I do not like linking directly to sections of the docs as I have had less than perfect luck with that, so suffice to say, the documentation site, the docs for Identity Manager 3.6.1, and the Remote loader docs, then the section Options for Configuring a Remote Loader.
This lists the various options that are legal in the remote loader configuration file (more on that later) and also some command line parameters. I knew that the Windows based Remote Loader, the Win32 version, is basically a wrapper for the same Remote Loader code used in all the remote loaders. For more information about the variety of remote loader possibilities, you can read my article:
The Many Faces of Remote Loaders in IDM
You can tell because the encryption files are the same in the Windows, simple Java, and Omnibond drivers and the configuration options are all basically the same, they just have different wrapper interfaces. Personally I like the Omnibond driver remote loaders the best. They write the Unix/Linux (NIS/NIS+), AS400 (i5os), Mainframe (RACF and TopSecret, I forget, do they do ACF2 as well?), NxSettings, and Scripting drivers.
If you have ever configured one of their drivers, in the fan out or bidirectional driver, you will see that they realized something very obvious. The hardest part of setting up a remote loader is to get the trusted root for the Certificate Authority of the eDirectory running Identity Manager. This is needed for SSL communications, and this step seems to get people in the most trouble.

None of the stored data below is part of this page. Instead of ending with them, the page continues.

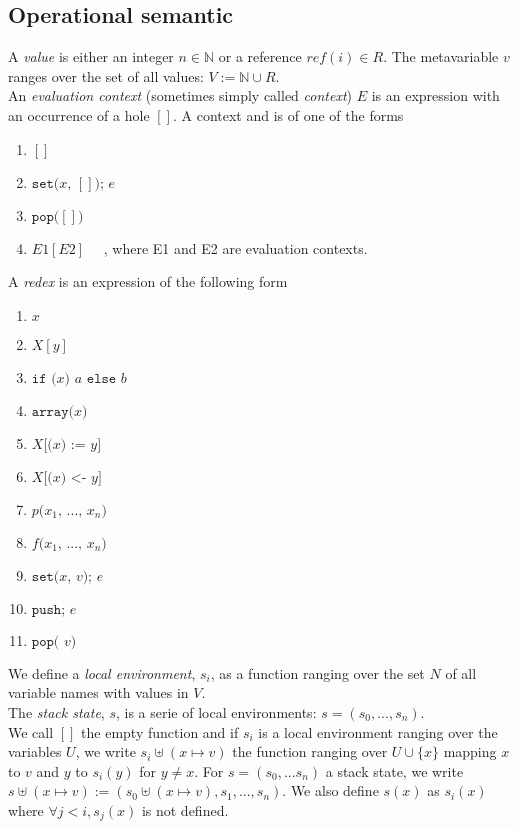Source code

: \documentclass[12pt,a4paper]{article}
\newcommand{\cl}[1]{\texttt{#1}}
\newcommand{\N}{\mathbb{N}}
\newcommand{\econt}[1]{[#1]}
\begin{document}
\subsection{Operational semantic}

A \emph{value} is either an integer $n \in \N$ or a reference $ref(i) \in R$. The metavariable $v$ ranges over the set of all values: $V := \N \cup R$.\\

An \emph{evaluation context} (sometimes simply called \emph{context}) $E$ is an expression with an occurrence of a hole $\econt{}$. A context  and is of one of the forms
\begin{enumerate}
\itemsep-0.2em
\item $\econt{}$
\item $\cl{set(} x \cl{, } \econt{} \cl{); } e $
\item $\cl{pop(} \econt{} \cl{)}$
\item $E1\econt{E2}$ \ \ , where E1 and E2 are evaluation contexts.
\end{enumerate}

A \emph{redex} is an expression of the following form
\begin{enumerate}
\itemsep-0.2em
\item $x$
\item $X[y]$
\item $\cl{if (} x \cl{) } a \cl{ else } b $
\item $\cl{array(} x \cl{)}$
\item $X\cl{[(} x \cl{) := } y \cl{]}$
\item $X\cl{[(} x \cl{) <- } y \cl{]}$
\item $p\cl{(} x_1 \cl{, } ... \cl{, } x_n \cl{)}$
\item $f\cl{(} x_1 \cl{, } ... \cl{, } x_n \cl{)}$
\item $\cl{set(} x \cl{, } v \cl{); } e$
\item $\cl{push; } e$
\item $\cl{pop( } v \cl{)}$
\end{enumerate}

We define a \emph{local environment}, $s_i$, as a function ranging over the set $N$ of all variable names with values in $V$.\\
The \emph{stack state}, $s$, is a serie of local environments: $s = (s_0, ... , s_n)$.\\
We call $[]$ the empty function and if $s_i$ is a local environment ranging over the variables $U$, we write $s_i \uplus (x \mapsto v)$ the function ranging over $U \cup \{x\}$ mapping $x$ to $v$ and $y$ to $s_i(y)$ for $y \neq x$. For $s = (s_0, ... s_n)$ a stack state, we write $s \uplus (x \mapsto v) := \left( s_0 \uplus (x \mapsto v), s_1, ... , s_n \right)$. We also define $s(x)$ as $s_i(x)$ where $\forall j < i, s_j(x)$ is not defined.
\end{document}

The Windows and other Novell supplied drivers expect you to go get it, and move the file over to the server the remote loader is running on. The documentation explains this, but since so many people STILL get it wrong, it leaves you to wonder if maybe there is a better way.
The smart guys at Omnibond noted that the successor to SSL is known as TLS, and TLS you can connect on port 389 in clear text, and the issue a StartTLS command which starts up the encryption stack. Well it also allows for the request and retrieval of the trusted root certificate that signed the certificate used in the SSL Communications channel.
Thus they added an option to their wrapper interface where you enter the address (IP Name or IP number) of any server in the same tree as your Identity Manager server, that is running LDAP, and it starts a session, asks for the trusted root, stores it in the appropriate format and you are done.
No going to Console One, iManager, or some other tool. No manual work needed. All you need to know is the IP address of a single server in your tree and you are all set. As you can see that is pretty darn trivial for the end user, compared to the current process for the other drivers. There you have confusion, do I need Base64 encoded (aka PEM format) or do I need the binary version (DER format).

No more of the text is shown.